After a semester of this delayed gratification, I was more than thrilled to get into the kitchen, start a complicated project in the morning, and have it finished by the afternoon. As a matter of fact, if it weren’t for my cooking breaks, I am quite sure I would never, ever have completed a master’s thesis. The ho-hum activity of making dinner took on a new meaning: I would look at a pretty, delicious plate of food as I placed it on the table, and think, “See, I can accomplish something.”

Which is what eventually led me to writing this blog: the delight I gleaned from completed cooking projects I very much wanted from my writing. Now, when I read a finished post that I’ve had at least some time to compose thoughtfully, I feel like I can finish a piece of writing. And that feels good. It even motivates me to get back to work on the 25-page paper waiting on my desktop.


That first Christmas when I learned this about myself, my favorite project to complete were these truffles.

Now, I should warn you: these little gems do not come together in a couple of hours; making truffles is a process. It’s a process I love, especially during the holidays, at the end of a long semester, because you work on them for a bit and then you have an hour break to wrap presents, start another kitchen project, or sit down with a cup of tea and the paper you’ve been working on for weeks before you go on to the next step. And, the finished products are so pretty that by the time I’ve finished a whole batch, I really feel like I’ve accomplished something.

A little box of these makes a great hostess gift if you’re going to a party, or a lovely holiday happy to leave on a co-worker’s desk. I like to wrap them up in parchment paper and place them in a Chinese take-out box: a ribbon and a card, and they’re all set. You don’t want to leave them out if it’s warm, but in colder weather, I’ve found I can leave them in their packaging in my dark, cold laundry room until I’m ready to give them away.

Talk about a sense of accomplishment. When I’m rushing out the door to a holiday function, and I remember that I can open up my laundry room, pull out a gift that I made, and take it with me, I start to feel downright efficient. Unless, of course, I happen to glimpse the piles of laundry at my feet or the mess in the kitchen.

But, hey, a girl can only do so much, and I’ll take my victories when I can get them. Don’t forget to put away at least a few truffles for yourself: a bite of one of these chocolate treats and a hot cup of coffee is sweet victory indeed.

I should have posted these recipes a few weeks ago, when The Passionate Cook hosted a whole event dedicated to truffles, but that was the week of Thanksgiving, and I had too much else going on (but if you want to see a whole host of other truffle recipes, you can check out the round-up here).
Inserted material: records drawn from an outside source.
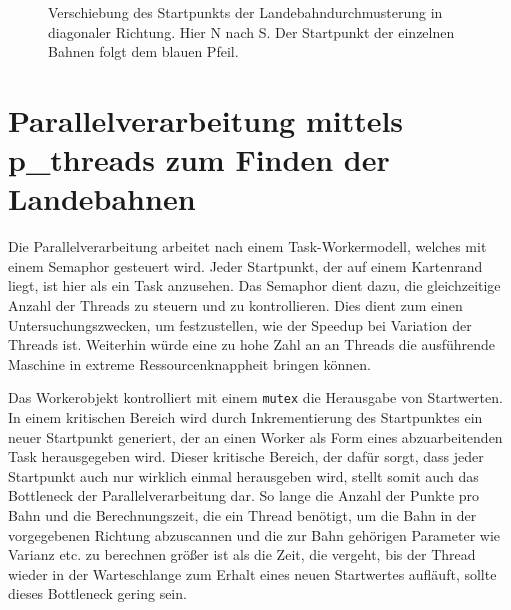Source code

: \documentclass[10pt,a4paper]{report}
\begin{document}
\begin{figure}\label{scanortho}
\centering
{}
\caption{Verschiebung des Startpunkts der Landebahndurchmusterung in diagonaler Richtung. Hier N nach S. Der Startpunkt der einzelnen Bahnen folgt dem blauen Pfeil.}
\end{figure}
\section{Parallelverarbeitung mittels p\_threads zum Finden der Landebahnen}

Die Parallelverarbeitung arbeitet nach einem Task-Workermodell, welches mit einem Semaphor gesteuert wird. Jeder Startpunkt, der auf einem Kartenrand liegt, ist hier als ein Task anzusehen. Das Semaphor dient dazu, die gleichzeitige Anzahl der Threads zu steuern und zu kontrollieren. Dies dient zum einen Untersuchungszwecken, um festzustellen, wie der Speedup bei Variation der Threads ist. Weiterhin würde eine zu hohe Zahl an an Threads die ausführende Maschine in extreme Ressourcenknappheit bringen können.

Das Workerobjekt kontrolliert mit einem \texttt{mutex} die Herausgabe von Startwerten. In einem kritischen Bereich wird durch Inkrementierung des Startpunktes ein neuer Startpunkt generiert, der an einen Worker als Form eines abzuarbeitenden Task herausgegeben wird. Dieser kritische Bereich, der dafür sorgt, dass jeder Startpunkt auch nur wirklich einmal herausgeben wird, stellt somit auch das Bottleneck der Parallelverarbeitung dar. So lange die Anzahl der Punkte pro Bahn und die Berechnungszeit, die ein Thread benötigt, um die Bahn in der vorgegebenen Richtung abzuscannen und die zur Bahn gehörigen Parameter wie Varianz etc. zu berechnen größer ist als die Zeit, die vergeht, bis der Thread wieder in der Warteschlange zum Erhalt eines neuen Startwertes aufläuft, sollte dieses Bottleneck gering sein.
\end{document}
This recipe gives endless possibilities: you can flavor the chocolate however you’d like and then proceed with appropriate coatings and decorations. The two versions pictured here, one almond and the other dark chocolate raspberry, get their subtle flavors from almond extract and raspberry liqueur respectively. I also usually make a plain dark chocolate one and coat it with white chocolate, and this year, I’m planning some peppermint ones, flavored with peppermint extract and rolled in crushed peppermint candy.

Chocolate Truffles

24 ounces semisweet chocolate (chocolate chips will work)
6 T. whole milk
6 egg yolks, beaten until pale yellow.
3/4 pound butter (3 sticks)

In the top of a double boiler, combine the chocolate and milk. Stir over medium heat until the chocolate is melted and smooth. Remove from heat, and add the egg yolks immediately, slowly streaming them into the melted chocolate, stirring constantly to keep the egg from solidifying immediately (you don’t want yellow flecks in your chocolate). Cut the butter into pieces, and stir it in until the mixture is shiny and smooth. At this point, you can divide the mixture into batches if you want to experiment with flavors, or use the whole batch to make the same kind of truffle.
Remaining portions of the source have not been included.